RBE Colloquium Series Presents
Towards autonomy of soft robotics snakes: Real-time simulation
Presenter: Renato G. Gasoto and Xuan Liu
Advisor: Jie Fu and Cagdas Onal
While soft robots provide numerous advantages over rigid-body systems, such as compliance and tolerance to collisions, they are challenging to control due to the infinitude of degrees of freedom, and difficult-to-model dynamics. Furthermore, learning-based control systems require a large amount of data to converge into a feasible solution, which would be too costly to implement directly in the real robot. By combining the Finite Elements Method with Lagrangian mechanics, we provide a physics simulator model that enables the use of soft actuators modeled as constraints. To achieve real-time simulation results, we leverage the parallel computing capabilities of GPUs.
Such high-fidelity simulator gives us a chance to study the dynamics and to develop learning-based control algorithms on the soft robot more efficiently. So far, a bio-inspired framework combining the central pattern generator (CPG) model and a reinforcement learning algorithm based on policy gradient method has been implemented in the stimulating environment. The work aims to realize efficient and adaptive locomotion control on a soft snake robot through learning the policy on operating the CPG activation signal. The optimal policy is learned from rewarded or penalized experience in thousands of trials driving the snake towards the goals. The experiment has helped us discover some useful and interesting patterns about the snake movement between neuroscience and engineering design.

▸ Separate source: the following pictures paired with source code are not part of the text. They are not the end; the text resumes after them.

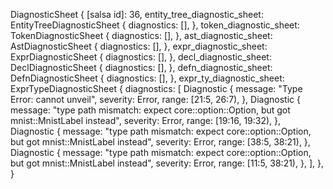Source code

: DiagnosticSheet {
    [salsa id]: 36,
    entity_tree_diagnostic_sheet: EntityTreeDiagnosticSheet {
        diagnostics: [],
    },
    token_diagnostic_sheet: TokenDiagnosticSheet {
        diagnostics: [],
    },
    ast_diagnostic_sheet: AstDiagnosticSheet {
        diagnostics: [],
    },
    expr_diagnostic_sheet: ExprDiagnosticSheet {
        diagnostics: [],
    },
    decl_diagnostic_sheet: DeclDiagnosticSheet {
        diagnostics: [],
    },
    defn_diagnostic_sheet: DefnDiagnosticSheet {
        diagnostics: [],
    },
    expr_ty_diagnostic_sheet: ExprTypeDiagnosticSheet {
        diagnostics: [
            Diagnostic {
                message: "Type Error: cannot unveil",
                severity: Error,
                range: [21:5, 26:7),
            },
            Diagnostic {
                message: "type path mismatch: expect core::option::Option, but got mnist::MnistLabel instead",
                severity: Error,
                range: [19:16, 19:32),
            },
            Diagnostic {
                message: "type path mismatch: expect core::option::Option, but got mnist::MnistLabel instead",
                severity: Error,
                range: [38:5, 38:21),
            },
            Diagnostic {
                message: "type path mismatch: expect core::option::Option, but got mnist::MnistLabel instead",
                severity: Error,
                range: [11:5, 38:21),
            },
        ],
    },
}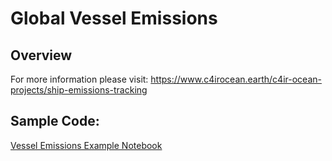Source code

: # Global Vessel Emissions

## Overview

For more information please visit: https://www.c4irocean.earth/c4ir-ocean-projects/ship-emissions-tracking

## Sample Code:
[Vessel Emissions Example Notebook](https://github.com/C4IROcean/OceanDataConnector/blob/master/data/GlobalVesselEmissions/VesselEmssions.ipynb)


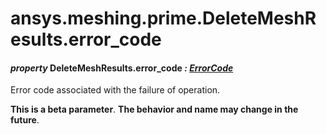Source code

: <a id="ansys-meshing-prime-deletemeshresults-error-code"></a>

# ansys.meshing.prime.DeleteMeshResults.error_code

<a id="ansys.meshing.prime.DeleteMeshResults.error_code"></a>

#### *property* DeleteMeshResults.error_code *: [ErrorCode](ansys.meshing.prime.ErrorCode.md#ansys.meshing.prime.ErrorCode)*

Error code associated with the failure of operation.

**This is a beta parameter**. **The behavior and name may change in the future**.

<!-- !! processed by numpydoc !! -->
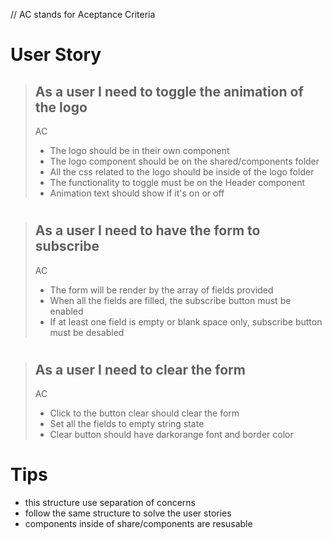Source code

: // AC stands for Aceptance Criteria

# User Story
> ## As a user I need to toggle the animation of the logo
> 
> AC
> 
> * The logo should be in their own component
> * The logo component should be on the shared/components folder
> * All the css related to the logo should be inside of the logo folder
> * The functionality to toggle must be on the Header component
> * Animation text should show if it's on or off
>

#

> ## As a user I need to have the form to subscribe
>
> AC
>
> * The form will be render by the array of fields provided
> * When all the fields are filled, the subscribe button must be enabled
> * If at least one field is empty or blank space only, subscribe button must be desabled

#

> ## As a user I need to clear the form
>
> AC
>
> * Click to the button clear should clear the form
> * Set all the fields to empty string state
> * Clear button should have darkorange font and border color


# Tips 
* this structure use separation of concerns 
* follow the same structure to solve the user stories 
* components inside of share/components are resusable 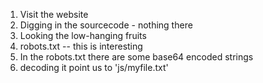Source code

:  1. Visit the website
 1. Digging in the sourcecode - nothing there
 1. Looking the low-hanging fruits
 1. robots.txt -- this is interesting
 1. In the robots.txt there are some base64 encoded strings
 1. decoding it point us to 'js/myfile.txt'

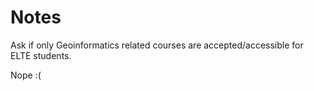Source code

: # Notes 

Ask if only Geoinformatics related courses are accepted/accessible for ELTE students. 

Nope :(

Mixed-Granularity Human-Swarm Interaction
Presenter: Jayam Patel
Advisor: Carlo Pinciroli
We present an augmented reality human-swarm interface that combines two modalities of interaction: environment-oriented and robot-oriented. The environment-oriented modality allows the user to modify the environment (either virtual or physical) to indicate a goal to attain for the robot swarm. The robot-oriented modality makes it possible to select individual robots to reassign them to other tasks to increase performance or remedy failures. Previous research has concluded that environment-oriented interaction might prove more difficult to grasp for untrained users. In this paper, we report a user study which indicates that, at least in collective transport, environment-oriented interaction is more effective than purely robot-oriented interaction, and that the two combined achieve remarkable efficacy.